Records from a data collection:
◆ ◆ ◆
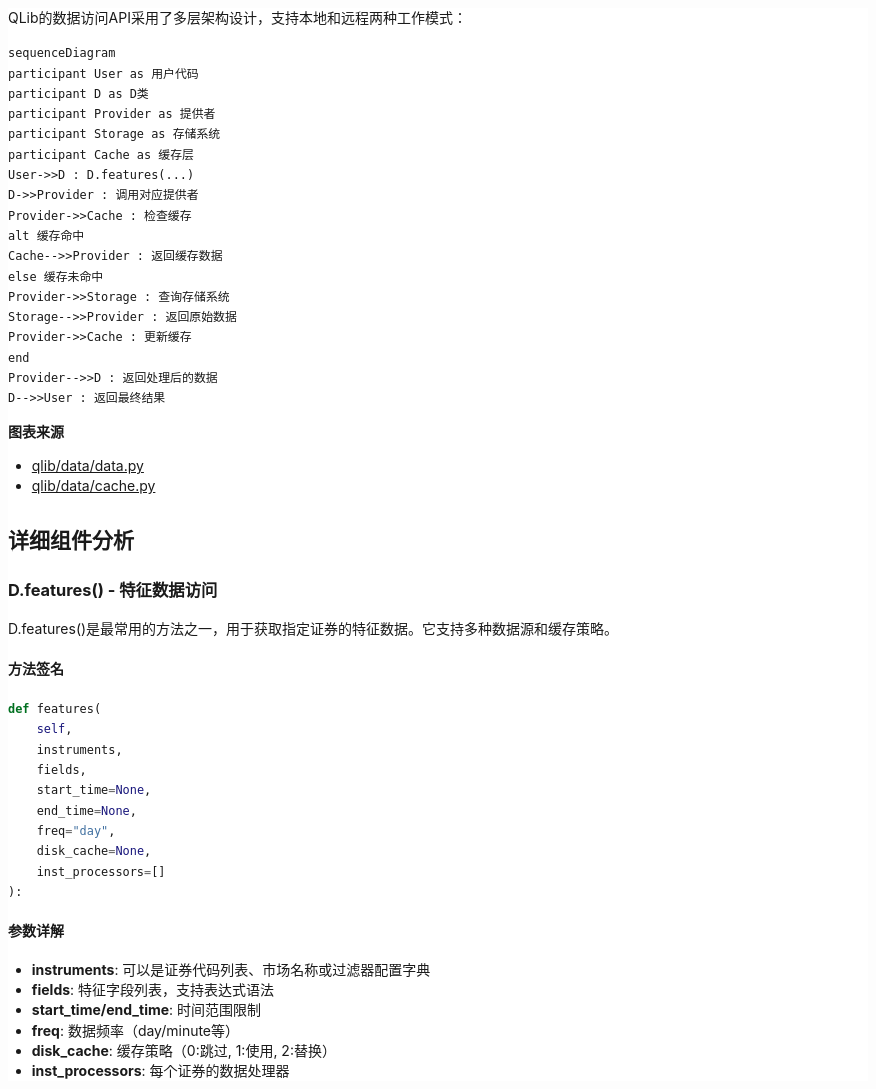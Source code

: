 QLib的数据访问API采用了多层架构设计，支持本地和远程两种工作模式：

```mermaid
sequenceDiagram
participant User as 用户代码
participant D as D类
participant Provider as 提供者
participant Storage as 存储系统
participant Cache as 缓存层
User->>D : D.features(...)
D->>Provider : 调用对应提供者
Provider->>Cache : 检查缓存
alt 缓存命中
Cache-->>Provider : 返回缓存数据
else 缓存未命中
Provider->>Storage : 查询存储系统
Storage-->>Provider : 返回原始数据
Provider->>Cache : 更新缓存
end
Provider-->>D : 返回处理后的数据
D-->>User : 返回最终结果
```

**图表来源**
- [qlib/data/data.py](file://qlib/data/data.py#L1100-L1200)
- [qlib/data/cache.py](file://qlib/data/cache.py#L1-L50)

## 详细组件分析

### D.features() - 特征数据访问

D.features()是最常用的方法之一，用于获取指定证券的特征数据。它支持多种数据源和缓存策略。

#### 方法签名
```python
def features(
    self,
    instruments,
    fields,
    start_time=None,
    end_time=None,
    freq="day",
    disk_cache=None,
    inst_processors=[]
):
```

#### 参数详解

- **instruments**: 可以是证券代码列表、市场名称或过滤器配置字典
- **fields**: 特征字段列表，支持表达式语法
- **start_time/end_time**: 时间范围限制
- **freq**: 数据频率（day/minute等）
- **disk_cache**: 缓存策略（0:跳过, 1:使用, 2:替换）
- **inst_processors**: 每个证券的数据处理器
◆ ◆ ◆
What the task asks: Go through the data and count every line where the word "instruments" appears. Give only that count.

Exercise response: 2